From The Protocol between the PRC Ministry of Public Security and the DPRK Social Safety Ministry for Mutual Cooperation in Safeguarding National Security and Social Order in Border Areas, 9 June 1964
The two sides will cooperate to prevent illegal border crossings.
(1) Those who do not hold legal documents or have used a crossing point not specified in the documents will be treated as illegal border crossers. However, those who were forced to cross the border as a result of a disaster will not be treated as illegal border crossers.
(2) Illegal border crossers will be returned to the other side with information on their identity and specific situation. However, if [illegal border crossers] commit crimes after crossing the border, then they can be legally handled according to the laws of the country where the crime was committed.
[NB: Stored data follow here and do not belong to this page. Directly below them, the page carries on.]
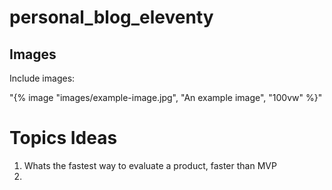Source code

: # personal_blog_eleventy

## Images

Include images:


"{% image "images/example-image.jpg", "An example image", "100vw" %}"

# Topics Ideas
1. Whats the fastest way to evaluate a product, faster than MVP
2. 




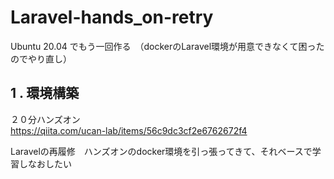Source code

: 
# Laravel-hands_on-retry
Ubuntu 20.04 でもう一回作る　（dockerのLaravel環境が用意できなくて困ったのでやり直し）


## 1 . 環境構築
２０分ハンズオン<br>
https://qiita.com/ucan-lab/items/56c9dc3cf2e6762672f4


Laravelの再履修　ハンズオンのdocker環境を引っ張ってきて、それベースで学習しなおしたい

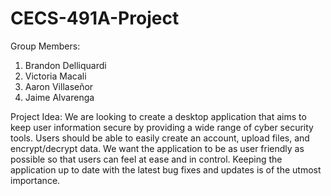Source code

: # CECS-491A-Project

Group Members: 
1. Brandon Delliquardi
2. Victoria Macali
3. Aaron Villaseñor
4. Jaime Alvarenga 


Project Idea: 
We are looking to create a desktop application that aims to keep user information secure by providing 
a wide range of cyber security tools. Users should be able to easily create an account, upload files, 
and encrypt/decrypt data. We want the application to be as user friendly as possible so that users can 
feel at ease and in control. Keeping the application up to date with the latest bug fixes and updates is of the utmost importance. 

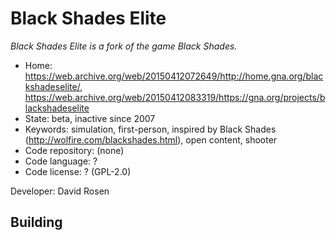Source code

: # Black Shades Elite

_Black Shades Elite is a fork of the game Black Shades._

- Home: https://web.archive.org/web/20150412072649/http://home.gna.org/blackshadeselite/, https://web.archive.org/web/20150412083319/https://gna.org/projects/blackshadeselite
- State: beta, inactive since 2007
- Keywords: simulation, first-person, inspired by Black Shades (http://wolfire.com/blackshades.html), open content, shooter
- Code repository: (none)
- Code language: ?
- Code license: ? (GPL-2.0)

Developer: David Rosen

## Building
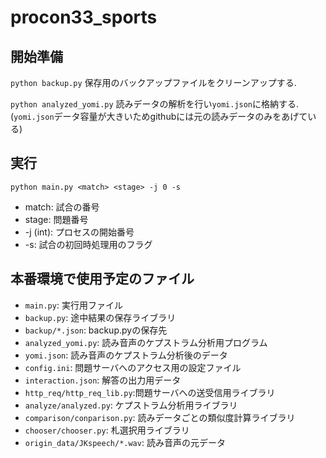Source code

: # procon33_sports

## 開始準備
`python backup.py`
保存用のバックアップファイルをクリーンアップする.

`python analyzed_yomi.py`
読みデータの解析を行い`yomi.json`に格納する.
(`yomi.json`データ容量が大きいためgithubには元の読みデータのみをあげている)


## 実行
`python main.py <match> <stage> -j 0 -s`

- match: 試合の番号
- stage: 問題番号
- -j (int): プロセスの開始番号
- -s: 試合の初回時処理用のフラグ

## 本番環境で使用予定のファイル
- `main.py`: 実行用ファイル
- `backup.py`: 途中結果の保存ライブラリ
- `backup/*.json`: backup.pyの保存先
- `analyzed_yomi.py`: 読み音声のケプストラム分析用プログラム
- `yomi.json`: 読み音声のケプストラム分析後のデータ
- `config.ini`: 問題サーバへのアクセス用の設定ファイル
- `interaction.json`: 解答の出力用データ
- `http_req/http_req_lib.py`:問題サーバへの送受信用ライブラリ
- `analyze/analyzed.py`: ケプストラム分析用ライブラリ
- `comparison/conparison.py`: 読みデータごとの類似度計算ライブラリ
- `chooser/chooser.py`: 札選択用ライブラリ
- `origin_data/JKspeech/*.wav`: 読み音声の元データ
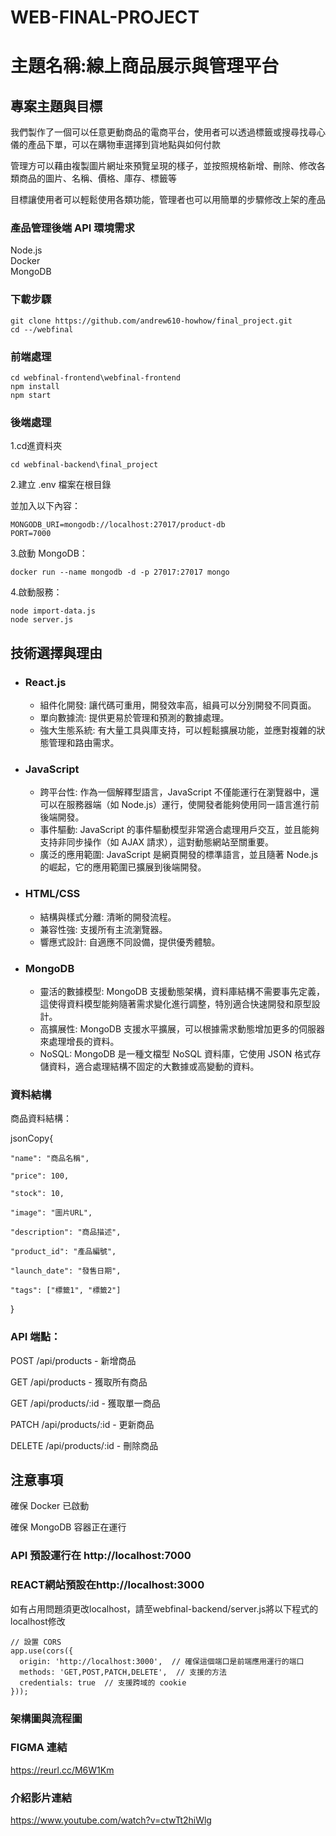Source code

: # WEB-FINAL-PROJECT 
# 主題名稱:線上商品展示與管理平台
## 專案主題與目標
我們製作了一個可以任意更動商品的電商平台，使用者可以透過標籤或搜尋找尋心儀的產品下單，可以在購物車選擇到貨地點與如何付款

管理方可以藉由複製圖片網址來預覽呈現的樣子，並按照規格新增、刪除、修改各類商品的圖片、名稱、價格、庫存、標籤等

目標讓使用者可以輕鬆使用各類功能，管理者也可以用簡單的步驟修改上架的產品

### 產品管理後端 API 環境需求

Node.js  
Docker  
MongoDB  

### 下載步驟
    git clone https://github.com/andrew610-howhow/final_project.git
    cd --/webfinal
    
### 前端處理

    cd webfinal-frontend\webfinal-frontend
    npm install
    npm start

### 後端處理

1.cd進資料夾

    cd webfinal-backend\final_project

2.建立 .env 檔案在根目錄  

並加入以下內容：

    MONGODB_URI=mongodb://localhost:27017/product-db
    PORT=7000

3.啟動 MongoDB：

    docker run --name mongodb -d -p 27017:27017 mongo

4.啟動服務：

    node import-data.js
    node server.js


## 技術選擇與理由

- ### React.js
    - 組件化開發: 讓代碼可重用，開發效率高，組員可以分別開發不同頁面。
    - 單向數據流: 提供更易於管理和預測的數據處理。
    - 強大生態系統: 有大量工具與庫支持，可以輕鬆擴展功能，並應對複雜的狀態管理和路由需求。

- ### JavaScript
    - 跨平台性: 作為一個解釋型語言，JavaScript 不僅能運行在瀏覽器中，還可以在服務器端（如 Node.js）運行，使開發者能夠使用同一語言進行前後端開發。
    - 事件驅動: JavaScript 的事件驅動模型非常適合處理用戶交互，並且能夠支持非同步操作（如 AJAX 請求），這對動態網站至關重要。
    - 廣泛的應用範圍: JavaScript 是網頁開發的標準語言，並且隨著 Node.js 的崛起，它的應用範圍已擴展到後端開發。
      
- ### HTML/CSS  
    - 結構與樣式分離: 清晰的開發流程。
    - 兼容性強: 支援所有主流瀏覽器。
    - 響應式設計: 自適應不同設備，提供優秀體驗。
    
- ### MongoDB
    - 靈活的數據模型: MongoDB 支援動態架構，資料庫結構不需要事先定義，這使得資料模型能夠隨著需求變化進行調整，特別適合快速開發和原型設計。
    - 高擴展性: MongoDB 支援水平擴展，可以根據需求動態增加更多的伺服器來處理增長的資料。
    - NoSQL: MongoDB 是一種文檔型 NoSQL 資料庫，它使用 JSON 格式存儲資料，適合處理結構不固定的大數據或高變動的資料。
  



### 資料結構

商品資料結構：

jsonCopy{

    "name": "商品名稱",
    
    "price": 100,
    
    "stock": 10,
    
    "image": "圖片URL",
    
    "description": "商品描述",
    
    "product_id": "產品編號",
    
    "launch_date": "發售日期",
    
    "tags": ["標籤1", "標籤2"]
    
}

### API 端點：

POST /api/products - 新增商品

GET /api/products - 獲取所有商品

GET /api/products/:id - 獲取單一商品

PATCH /api/products/:id - 更新商品

DELETE /api/products/:id - 刪除商品

## 注意事項

確保 Docker 已啟動

確保 MongoDB 容器正在運行


### API 預設運行在 http://localhost:7000

### REACT網站預設在http://localhost:3000
如有占用問題須更改localhost，請至webfinal-backend/server.js將以下程式的localhost修改


    // 設置 CORS
    app.use(cors({
      origin: 'http://localhost:3000',  // 確保這個端口是前端應用運行的端口
      methods: 'GET,POST,PATCH,DELETE',  // 支援的方法
      credentials: true  // 支援跨域的 cookie
    }));
### 架構圖與流程圖

###
### FIGMA 連結
https://reurl.cc/M6W1Km
### 介紹影片連結
https://www.youtube.com/watch?v=ctwTt2hiWlg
The other side should be notified of such situations.
The two sides will actively cooperate in the struggle against criminals.
(1) When counterrevolutionaries (including spies, special agents, saboteurs and conspirators) and basic criminals escape across the border, the other side should be notified. The side receiving notification should take necessary measures to provide assistance.
- Elements that cross the border after committing crimes should be returned.
- For criminals that have escaped to the other side, requests can be made for their investigation, arrest, and related materials. If, upon capture, it is discovered that the criminal has committed even more severe crimes within the country of capture, then, following mutual agreement, the criminal can be kept for handling by the country of capture.
(2) Both sides should exchange intelligence materials related to each other’s security work.
- One side can request that the other side conduct an investigation when it is necessary for the handling of criminal cases. The side receiving the request should conduct an investigation and reply as soon as possible.
(3) For cases involving both countries, both countries should be responsible for their own investigations, [but] contact should be strengthened, intelligence should be exchanged, and cooperation should be active.
(4) Materials should be exchanged when hostile class enemies and dangerous criminals cross the border.
(5) When the identities (political background, family, relatives, surrounding environments, ideological tendencies, etc.) of individuals crossing the border remain unclear, then requests can be sent for the other side to conduct an investigation. The side receiving the request should conduct an investigation and respond.
(6) The other side should be notified of border crossings by third country nationals. Information to be sent should include the identity and movements of third country nationals.
(7) While cooperating in the struggle against criminals, issues involving provinces on both sides of the border and other related problems should be handled by the Representatives for Public Security and Safety from both countries. Other issues can be resolved between China’s Ministry of Public Security and [North] Korea’s Social Safety Ministry.